▶ **WHAT YOU ARE ASKED TO DO**
Every line in the listing below from the one with "How do we fix" through the one with "## Self-Signed Certificates" is to be reproduced exactly, both ends included; leave out the rest.

▶ **GIVEN DATA**
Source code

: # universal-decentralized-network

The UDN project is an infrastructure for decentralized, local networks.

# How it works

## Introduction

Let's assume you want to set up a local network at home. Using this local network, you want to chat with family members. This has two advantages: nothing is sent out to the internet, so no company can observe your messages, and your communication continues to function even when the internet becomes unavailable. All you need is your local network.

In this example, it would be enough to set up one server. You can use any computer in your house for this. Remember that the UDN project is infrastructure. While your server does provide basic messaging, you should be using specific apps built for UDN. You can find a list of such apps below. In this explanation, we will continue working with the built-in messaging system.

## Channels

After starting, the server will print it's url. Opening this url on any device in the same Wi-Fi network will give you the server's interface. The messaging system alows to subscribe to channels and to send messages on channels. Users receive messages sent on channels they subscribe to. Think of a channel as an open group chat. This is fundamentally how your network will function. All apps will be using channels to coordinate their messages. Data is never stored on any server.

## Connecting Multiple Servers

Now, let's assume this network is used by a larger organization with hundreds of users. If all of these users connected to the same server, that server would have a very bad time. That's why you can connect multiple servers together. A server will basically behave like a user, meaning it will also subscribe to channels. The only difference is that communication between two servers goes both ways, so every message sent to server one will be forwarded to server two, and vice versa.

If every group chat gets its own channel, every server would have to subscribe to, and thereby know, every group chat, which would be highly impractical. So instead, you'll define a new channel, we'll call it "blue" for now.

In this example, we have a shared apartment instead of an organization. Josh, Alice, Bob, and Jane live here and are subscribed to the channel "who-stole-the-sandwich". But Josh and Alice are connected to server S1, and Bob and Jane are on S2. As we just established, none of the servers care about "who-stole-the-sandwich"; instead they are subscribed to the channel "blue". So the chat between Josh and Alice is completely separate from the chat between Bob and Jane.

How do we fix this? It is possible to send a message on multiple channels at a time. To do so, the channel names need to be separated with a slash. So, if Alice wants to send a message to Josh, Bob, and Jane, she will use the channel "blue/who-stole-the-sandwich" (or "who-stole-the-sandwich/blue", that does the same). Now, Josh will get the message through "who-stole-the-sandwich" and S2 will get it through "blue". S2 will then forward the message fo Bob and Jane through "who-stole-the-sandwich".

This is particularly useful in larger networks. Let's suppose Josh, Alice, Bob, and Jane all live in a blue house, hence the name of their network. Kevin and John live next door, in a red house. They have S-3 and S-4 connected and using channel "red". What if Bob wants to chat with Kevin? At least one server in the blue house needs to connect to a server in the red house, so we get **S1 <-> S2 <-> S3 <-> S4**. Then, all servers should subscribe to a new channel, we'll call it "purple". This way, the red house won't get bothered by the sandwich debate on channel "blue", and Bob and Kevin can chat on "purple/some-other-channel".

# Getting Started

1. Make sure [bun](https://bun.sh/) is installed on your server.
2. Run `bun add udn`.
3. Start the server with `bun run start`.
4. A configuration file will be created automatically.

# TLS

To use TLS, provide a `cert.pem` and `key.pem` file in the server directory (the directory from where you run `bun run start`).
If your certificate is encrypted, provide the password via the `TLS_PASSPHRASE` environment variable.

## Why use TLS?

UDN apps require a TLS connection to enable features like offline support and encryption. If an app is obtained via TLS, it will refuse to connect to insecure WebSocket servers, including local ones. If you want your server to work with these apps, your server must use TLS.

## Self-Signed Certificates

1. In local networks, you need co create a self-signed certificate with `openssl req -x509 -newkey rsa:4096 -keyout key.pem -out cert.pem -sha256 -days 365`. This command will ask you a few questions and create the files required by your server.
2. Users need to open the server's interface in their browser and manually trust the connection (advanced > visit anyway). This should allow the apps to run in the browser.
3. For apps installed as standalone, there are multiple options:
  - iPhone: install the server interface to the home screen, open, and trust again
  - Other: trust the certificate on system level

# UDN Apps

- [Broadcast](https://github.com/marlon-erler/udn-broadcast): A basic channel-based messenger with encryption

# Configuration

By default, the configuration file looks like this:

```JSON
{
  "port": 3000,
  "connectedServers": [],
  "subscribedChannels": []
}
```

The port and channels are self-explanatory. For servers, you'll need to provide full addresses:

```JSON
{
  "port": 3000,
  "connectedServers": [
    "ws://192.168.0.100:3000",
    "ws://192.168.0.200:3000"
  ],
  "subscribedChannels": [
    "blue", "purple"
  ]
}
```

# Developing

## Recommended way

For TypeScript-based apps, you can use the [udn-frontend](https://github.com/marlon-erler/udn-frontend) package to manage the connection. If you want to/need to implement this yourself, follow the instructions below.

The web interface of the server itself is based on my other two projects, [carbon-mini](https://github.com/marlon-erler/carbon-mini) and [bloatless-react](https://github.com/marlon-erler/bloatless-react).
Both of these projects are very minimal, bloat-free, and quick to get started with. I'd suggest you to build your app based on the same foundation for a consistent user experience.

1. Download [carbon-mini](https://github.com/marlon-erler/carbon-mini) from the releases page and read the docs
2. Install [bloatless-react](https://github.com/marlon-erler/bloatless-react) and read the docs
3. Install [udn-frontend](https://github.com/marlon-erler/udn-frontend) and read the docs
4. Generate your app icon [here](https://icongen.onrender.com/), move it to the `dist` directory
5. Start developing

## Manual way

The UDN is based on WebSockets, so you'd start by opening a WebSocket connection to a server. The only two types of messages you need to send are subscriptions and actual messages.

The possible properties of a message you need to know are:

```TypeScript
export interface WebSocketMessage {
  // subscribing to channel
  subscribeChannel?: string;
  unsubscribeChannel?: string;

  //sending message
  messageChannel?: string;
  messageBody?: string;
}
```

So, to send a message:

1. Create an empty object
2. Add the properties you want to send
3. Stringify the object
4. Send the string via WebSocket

▶ **WORKED SOLUTION**
How do we fix this? It is possible to send a message on multiple channels at a time. To do so, the channel names need to be separated with a slash. So, if Alice wants to send a message to Josh, Bob, and Jane, she will use the channel "blue/who-stole-the-sandwich" (or "who-stole-the-sandwich/blue", that does the same). Now, Josh will get the message through "who-stole-the-sandwich" and S2 will get it through "blue". S2 will then forward the message fo Bob and Jane through "who-stole-the-sandwich".

This is particularly useful in larger networks. Let's suppose Josh, Alice, Bob, and Jane all live in a blue house, hence the name of their network. Kevin and John live next door, in a red house. They have S-3 and S-4 connected and using channel "red". What if Bob wants to chat with Kevin? At least one server in the blue house needs to connect to a server in the red house, so we get **S1 <-> S2 <-> S3 <-> S4**. Then, all servers should subscribe to a new channel, we'll call it "purple". This way, the red house won't get bothered by the sandwich debate on channel "blue", and Bob and Kevin can chat on "purple/some-other-channel".

# Getting Started

1. Make sure [bun](https://bun.sh/) is installed on your server.
2. Run `bun add udn`.
3. Start the server with `bun run start`.
4. A configuration file will be created automatically.

# TLS

To use TLS, provide a `cert.pem` and `key.pem` file in the server directory (the directory from where you run `bun run start`).
If your certificate is encrypted, provide the password via the `TLS_PASSPHRASE` environment variable.

## Why use TLS?

UDN apps require a TLS connection to enable features like offline support and encryption. If an app is obtained via TLS, it will refuse to connect to insecure WebSocket servers, including local ones. If you want your server to work with these apps, your server must use TLS.

## Self-Signed Certificates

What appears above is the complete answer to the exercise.